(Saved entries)
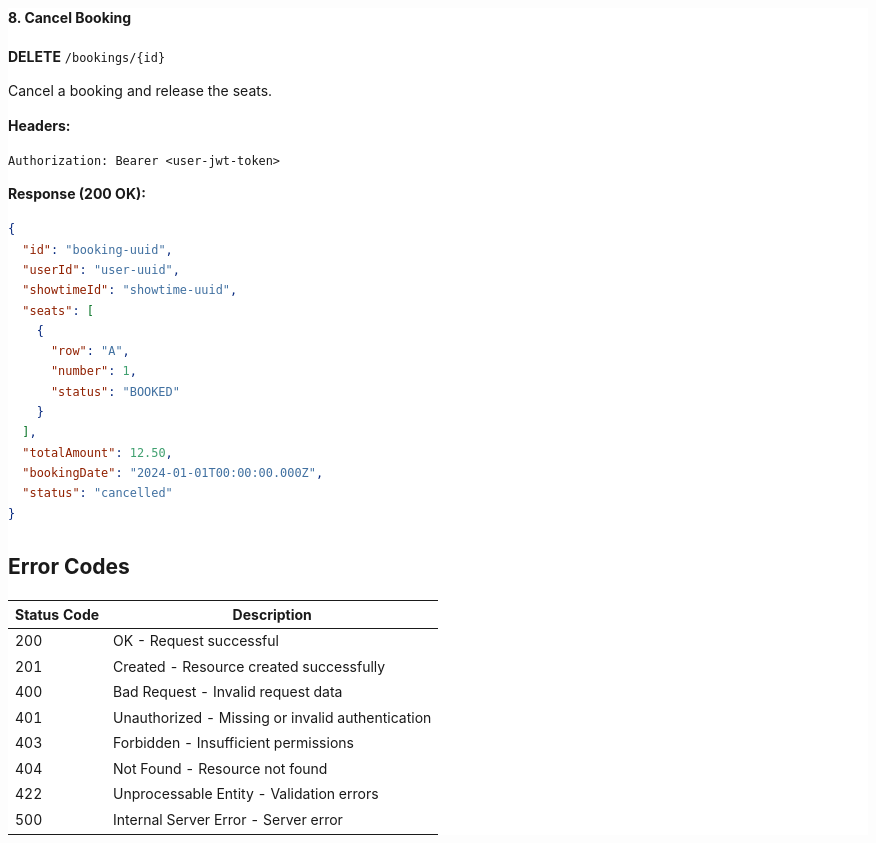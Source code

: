 #### 8. Cancel Booking
**DELETE** `/bookings/{id}`

Cancel a booking and release the seats.

**Headers:**
```
Authorization: Bearer <user-jwt-token>
```

**Response (200 OK):**
```json
{
  "id": "booking-uuid",
  "userId": "user-uuid",
  "showtimeId": "showtime-uuid",
  "seats": [
    {
      "row": "A",
      "number": 1,
      "status": "BOOKED"
    }
  ],
  "totalAmount": 12.50,
  "bookingDate": "2024-01-01T00:00:00.000Z",
  "status": "cancelled"
}
```

## Error Codes

| Status Code | Description |
|-------------|-------------|
| 200 | OK - Request successful |
| 201 | Created - Resource created successfully |
| 400 | Bad Request - Invalid request data |
| 401 | Unauthorized - Missing or invalid authentication |
| 403 | Forbidden - Insufficient permissions |
| 404 | Not Found - Resource not found |
| 422 | Unprocessable Entity - Validation errors |
| 500 | Internal Server Error - Server error |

### ACTIVITY
Please set down the lines above word for word and leave out the pictures.

### WRITTEN SOLUTION
Source code

: #### 8. Cancel Booking
**DELETE** `/bookings/{id}`

Cancel a booking and release the seats.

**Headers:**
```
Authorization: Bearer <user-jwt-token>
```

**Response (200 OK):**
```json
{
  "id": "booking-uuid",
  "userId": "user-uuid",
  "showtimeId": "showtime-uuid",
  "seats": [
    {
      "row": "A",
      "number": 1,
      "status": "BOOKED"
    }
  ],
  "totalAmount": 12.50,
  "bookingDate": "2024-01-01T00:00:00.000Z",
  "status": "cancelled"
}
```

## Error Codes

| Status Code | Description |
|-------------|-------------|
| 200 | OK - Request successful |
| 201 | Created - Resource created successfully |
| 400 | Bad Request - Invalid request data |
| 401 | Unauthorized - Missing or invalid authentication |
| 403 | Forbidden - Insufficient permissions |
| 404 | Not Found - Resource not found |
| 422 | Unprocessable Entity - Validation errors |
| 500 | Internal Server Error - Server error |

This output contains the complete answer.